For some years I have been experimenting with computer vision and machine learning in general. I wrote code for recognizing cards, beer labels, paintings, numbers or using motion and drawings as the input of a simple game. In this article, I will describe how to create a basic program that can recognize dices using OpenCV.

When developing a roulette game a while ago, I talked with an ex-colleague (that worked for an online gambling company at the time) that pointed me to the fact that they have special software to randomize.

That made me think and also wonder. There is nothing more random than using dices, so what if we could use real dices in a virtual game?

Creating small problems

There are multiple ways to skin a cat and that also the case when coming up with a solution for recognizing dices. This is by no means the only or maybe even the best way to do it.

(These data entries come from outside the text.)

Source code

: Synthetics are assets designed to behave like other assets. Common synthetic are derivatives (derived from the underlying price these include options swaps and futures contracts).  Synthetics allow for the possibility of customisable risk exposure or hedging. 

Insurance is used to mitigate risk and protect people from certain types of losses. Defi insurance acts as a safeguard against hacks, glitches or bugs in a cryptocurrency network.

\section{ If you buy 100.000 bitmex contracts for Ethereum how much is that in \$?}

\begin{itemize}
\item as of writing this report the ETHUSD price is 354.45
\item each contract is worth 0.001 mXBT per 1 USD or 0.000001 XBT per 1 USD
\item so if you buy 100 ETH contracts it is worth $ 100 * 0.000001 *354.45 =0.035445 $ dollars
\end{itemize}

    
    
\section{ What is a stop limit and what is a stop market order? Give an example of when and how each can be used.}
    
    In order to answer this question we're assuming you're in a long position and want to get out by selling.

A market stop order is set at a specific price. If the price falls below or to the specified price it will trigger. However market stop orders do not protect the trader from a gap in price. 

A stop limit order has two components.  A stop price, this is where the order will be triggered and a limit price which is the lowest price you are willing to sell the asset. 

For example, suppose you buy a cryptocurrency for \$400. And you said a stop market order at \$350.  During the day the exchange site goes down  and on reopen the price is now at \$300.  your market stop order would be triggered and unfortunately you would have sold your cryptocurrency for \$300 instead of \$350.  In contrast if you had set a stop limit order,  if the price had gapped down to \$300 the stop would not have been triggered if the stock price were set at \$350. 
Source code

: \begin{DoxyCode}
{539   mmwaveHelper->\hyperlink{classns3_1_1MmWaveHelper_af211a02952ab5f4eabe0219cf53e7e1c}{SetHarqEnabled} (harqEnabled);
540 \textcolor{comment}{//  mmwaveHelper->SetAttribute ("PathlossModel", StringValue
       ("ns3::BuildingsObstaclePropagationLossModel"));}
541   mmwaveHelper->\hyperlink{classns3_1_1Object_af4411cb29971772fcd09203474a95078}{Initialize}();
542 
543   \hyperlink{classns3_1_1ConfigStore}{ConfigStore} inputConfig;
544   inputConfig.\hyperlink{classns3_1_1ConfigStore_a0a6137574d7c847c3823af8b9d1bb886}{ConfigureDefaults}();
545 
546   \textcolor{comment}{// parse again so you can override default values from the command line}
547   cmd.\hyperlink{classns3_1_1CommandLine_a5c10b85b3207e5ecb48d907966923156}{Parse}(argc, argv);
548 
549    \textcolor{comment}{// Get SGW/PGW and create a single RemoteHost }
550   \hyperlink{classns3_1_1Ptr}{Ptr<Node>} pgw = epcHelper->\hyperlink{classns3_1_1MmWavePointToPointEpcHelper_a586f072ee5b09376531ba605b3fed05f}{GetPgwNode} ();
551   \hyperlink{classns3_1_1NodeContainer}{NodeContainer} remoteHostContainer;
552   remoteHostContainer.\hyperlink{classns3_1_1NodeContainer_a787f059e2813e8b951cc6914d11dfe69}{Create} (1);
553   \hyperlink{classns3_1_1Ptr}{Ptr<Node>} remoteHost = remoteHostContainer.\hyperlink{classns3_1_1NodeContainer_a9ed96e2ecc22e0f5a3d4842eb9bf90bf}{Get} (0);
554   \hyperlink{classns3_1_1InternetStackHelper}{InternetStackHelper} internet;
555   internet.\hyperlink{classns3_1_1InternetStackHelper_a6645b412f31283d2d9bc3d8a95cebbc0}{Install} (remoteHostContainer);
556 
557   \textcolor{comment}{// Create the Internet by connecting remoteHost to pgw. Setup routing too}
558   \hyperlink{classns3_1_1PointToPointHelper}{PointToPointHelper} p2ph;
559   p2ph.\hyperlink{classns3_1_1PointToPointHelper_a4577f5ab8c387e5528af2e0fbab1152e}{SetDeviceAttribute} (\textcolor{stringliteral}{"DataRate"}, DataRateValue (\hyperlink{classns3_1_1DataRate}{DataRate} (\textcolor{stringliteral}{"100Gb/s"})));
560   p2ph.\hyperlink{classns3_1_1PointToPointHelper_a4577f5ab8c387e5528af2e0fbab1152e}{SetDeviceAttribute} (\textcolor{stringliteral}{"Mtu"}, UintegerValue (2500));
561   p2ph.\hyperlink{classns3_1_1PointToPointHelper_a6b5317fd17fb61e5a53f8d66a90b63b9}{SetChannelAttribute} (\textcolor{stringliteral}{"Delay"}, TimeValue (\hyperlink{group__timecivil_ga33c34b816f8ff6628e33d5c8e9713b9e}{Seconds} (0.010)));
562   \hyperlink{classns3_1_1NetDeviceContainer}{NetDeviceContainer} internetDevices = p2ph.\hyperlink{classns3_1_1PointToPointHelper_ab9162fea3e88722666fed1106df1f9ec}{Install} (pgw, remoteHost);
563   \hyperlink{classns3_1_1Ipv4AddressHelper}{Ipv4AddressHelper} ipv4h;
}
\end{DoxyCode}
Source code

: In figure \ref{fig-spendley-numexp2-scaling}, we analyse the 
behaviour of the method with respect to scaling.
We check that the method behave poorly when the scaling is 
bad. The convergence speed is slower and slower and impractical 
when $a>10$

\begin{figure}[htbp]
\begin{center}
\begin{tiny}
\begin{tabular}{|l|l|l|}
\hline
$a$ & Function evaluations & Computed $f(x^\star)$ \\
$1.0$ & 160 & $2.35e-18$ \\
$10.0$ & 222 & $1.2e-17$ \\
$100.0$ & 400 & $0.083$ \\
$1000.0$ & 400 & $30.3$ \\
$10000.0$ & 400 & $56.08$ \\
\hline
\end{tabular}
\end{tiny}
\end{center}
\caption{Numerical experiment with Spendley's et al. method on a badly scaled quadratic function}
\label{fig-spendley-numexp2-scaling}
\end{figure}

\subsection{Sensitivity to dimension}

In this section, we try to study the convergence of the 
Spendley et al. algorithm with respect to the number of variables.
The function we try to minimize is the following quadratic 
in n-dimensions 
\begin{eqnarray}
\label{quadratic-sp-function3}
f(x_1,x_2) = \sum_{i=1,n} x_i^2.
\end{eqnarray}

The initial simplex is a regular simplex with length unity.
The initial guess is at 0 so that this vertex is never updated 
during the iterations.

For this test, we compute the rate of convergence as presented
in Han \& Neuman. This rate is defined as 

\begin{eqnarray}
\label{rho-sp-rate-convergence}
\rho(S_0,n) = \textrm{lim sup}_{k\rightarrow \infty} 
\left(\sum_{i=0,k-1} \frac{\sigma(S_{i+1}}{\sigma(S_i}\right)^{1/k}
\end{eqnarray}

The way I approach these kinds of problems is by breaking them up into smaller ones. The reason being that it reduces the overall complexity and makes it easier to try to refine individual parts. As a bit of a perfectionist, I absolutely love working this way.

In this situation, we have at least 2 main problems: detecting the dice and counting the pips. But before we can tackle these problems we need to deal with getting some data to work with.

Capturing frames

As I assume not everyone has OpenCV knowledge, I will start with showing how we can easily capture frames from a webcam.

C++

// open the default camera (index 0)
cv::VideoCapture videoCapture(0);

if(!videoCapture .isOpened()){
  return -1;
}

// set camera properties
videoCapture.set(CV_CAP_PROP_FRAME_WIDTH,1920);
videoCapture.set(CV_CAP_PROP_FRAME_HEIGHT,1080);

It’s not particularly rocket science that is going one here. We establish a connection with our camera, we check if there is communication and set the desired frame width and height.

I’m using a Logitech C920 camera on relatively fast hardware, so I opted to use the full resolution that is available to me.

C++

// datastructure that holds our frame
cv::Mat frame;

// capture a single video frame
videoCapture >> frame;

This is also relatively simple. We define a frame variable of the OpenCV type Mat. We use this variable to store the pixel data that we have captured from our webcam.

Detecting dices

The central idea in my solution in finding the dices, is to create big enough contrast between our dices and the background. This makes it easier to extract them.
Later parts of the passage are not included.